The add-on is installed correctly and functioning.
Data Input is defined as:
UDP/514, Source Type: cisco_asa, Index: firewall
I'm getting data, events # increments in the Cisco Splunk App, but Event Types is empty.
Syslog on the ASA is setup to do Informational.
Raw events in Splunk look like:
8/20/12 9:13:33.000 AM Aug 20 09:13:33 10.11.121.2 %ASA-4-106023: Deny udp src inside:10.1.5.219/54057 dst outside:X.X.127.74/8102 by access-group "inside_access_in" [0x0, 0x0]host=10.11.121.2 Options| sourcetype=syslog Options| source=udp:514 Options
Source Type column under Data Inputs is confirmed as 'cisco_asa', sourcetype in log itself says 'syslog' not sure if that has anything to do with it.
This time I tried the Cisco for Firewalls App and the Cisco Security Suite app.
STILL no events showing even thought it is definitely logging:
This search has completed and found 7,504 matching events. However, the transforming commands in the highlighted portion of the following search:
search eventtype="cisco_firewall" | bin _time span=5m | search eventtype="cisco_firewall" | stats count by eventtype, src_ip, dest_ip, host,log_level_desc,event_desc, _time
over the time range: 8/20/12 5:27:16.000 PM – 8/21/12 5:27:16.000 AM
generated no results.
Again lots of raw events in the log with the correct source_type:
5:29:44.000 AM Aug 21 05:29:44 10.11.121.2 %ASA-6-302020: Built outbound ICMP connection for faddr x.x.81.124/0 gaddr x.x.247.193/28571 laddr 10.1.5.62/28571host=splunk Options| sourcetype=udp:514 Options| source=udp:514 Options
2 » 8/21/12
5:29:44.000 AM Aug 21 05:29:44 10.11.121.2 %ASA-6-305011: Built dynamic ICMP translation from any:10.1.5.62/28571 to outside:x.x.247.193/28571host=splunk Options| sourcetype=udp:514 Options| source=udp:514 Options
3 » 8/21/12
5:29:44.000 AM Aug 21 05:29:44 10.11.121.2 %ASA-6-305012: Teardown dynamic UDP translation from any:10.1.1.65/50482 to outside:x.x.247.193/50482 duration 0:00:30host=splunk Options| sourcetype=udp:514 Options| source=udp:514 Options
4 » 8/21/12
5:29:44.000 AM Aug 21 05:29:44 10.11.121.2 %ASA-6-305012: Teardown dynamic ICMP translation from any:10.1.5.62/61987 to outside:x.x.247.193/61987 duration 0:00:32
Splunk: 4.3.3 b128297
ASA: 8.4(4)
Definitely agree that fields are not getting extracted. But I just don't know how to figure out why? I have a brand new ASA so I'm wondering if there wasn't a change in the output?

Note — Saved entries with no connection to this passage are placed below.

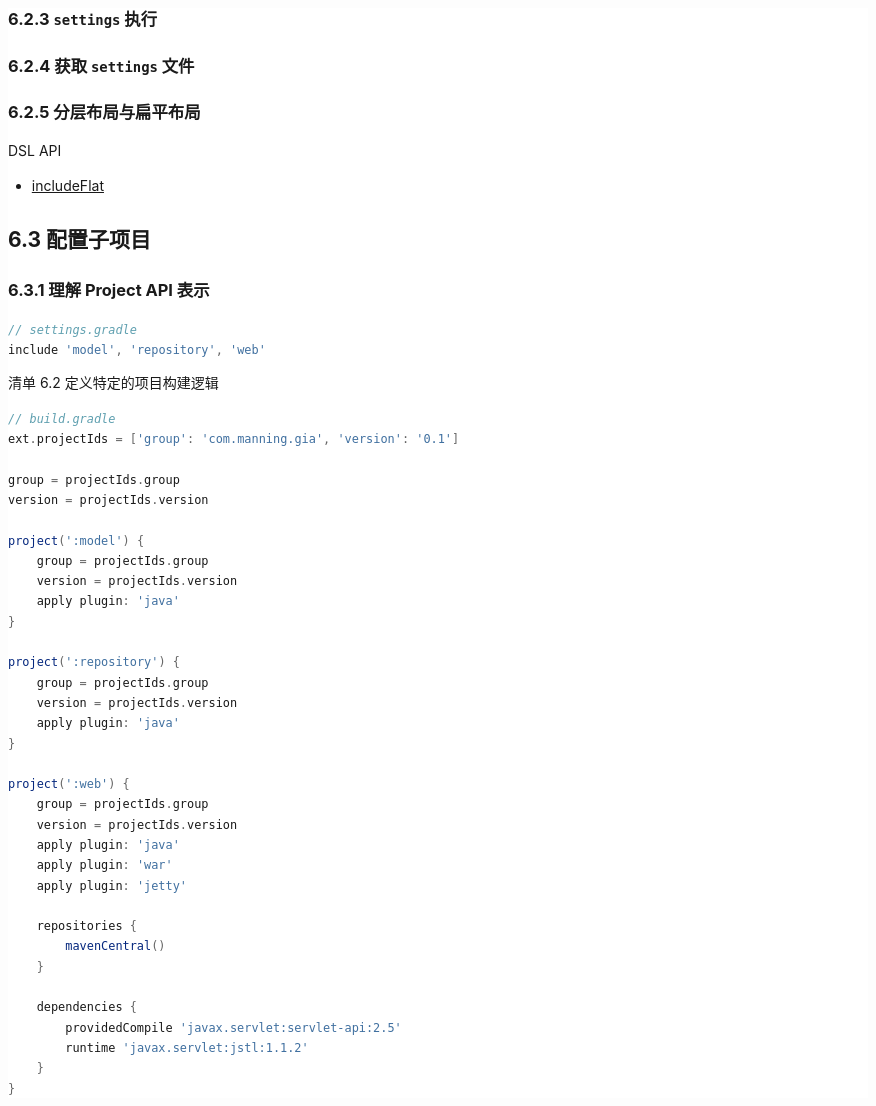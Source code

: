 ### 6.2.3 `settings` 执行

### 6.2.4 获取 `settings` 文件

### 6.2.5 分层布局与扁平布局

DSL API

- [includeFlat](https://docs.gradle.org/current/dsl/org.gradle.api.initialization.Settings.html#org.gradle.api.initialization.Settings:includeFlat(java.lang.String[]))

## 6.3 配置子项目

### 6.3.1 理解 Project API 表示

```gradle
// settings.gradle
include 'model', 'repository', 'web'
```

清单 6.2 定义特定的项目构建逻辑
```gradle
// build.gradle
ext.projectIds = ['group': 'com.manning.gia', 'version': '0.1']

group = projectIds.group
version = projectIds.version

project(':model') {
    group = projectIds.group
    version = projectIds.version
    apply plugin: 'java'
}

project(':repository') {
    group = projectIds.group
    version = projectIds.version
    apply plugin: 'java'
}

project(':web') {
    group = projectIds.group
    version = projectIds.version
    apply plugin: 'java'
    apply plugin: 'war'
    apply plugin: 'jetty'

    repositories {
        mavenCentral()
    }

    dependencies {
        providedCompile 'javax.servlet:servlet-api:2.5'
        runtime 'javax.servlet:jstl:1.1.2'
    }
}
```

That's why I included the raw output so maybe someone could compare to an older ASA version. Where would I go to see 'eventtype'/xxx_ip being populated?
In the Cisco Security App, I do a "search Cisco Firewall Recent Events" and it says 'eventtype=cisco_firewall' and then gives me 1000's of raw events. But the dashboard shows nothing - the events aren't being interpreted correctly.
Looks like your fields are not getting extracted properly. When you do just a regular 'raw' search, do you see fields like eventtype, src_ip, dest_ip etc being populated?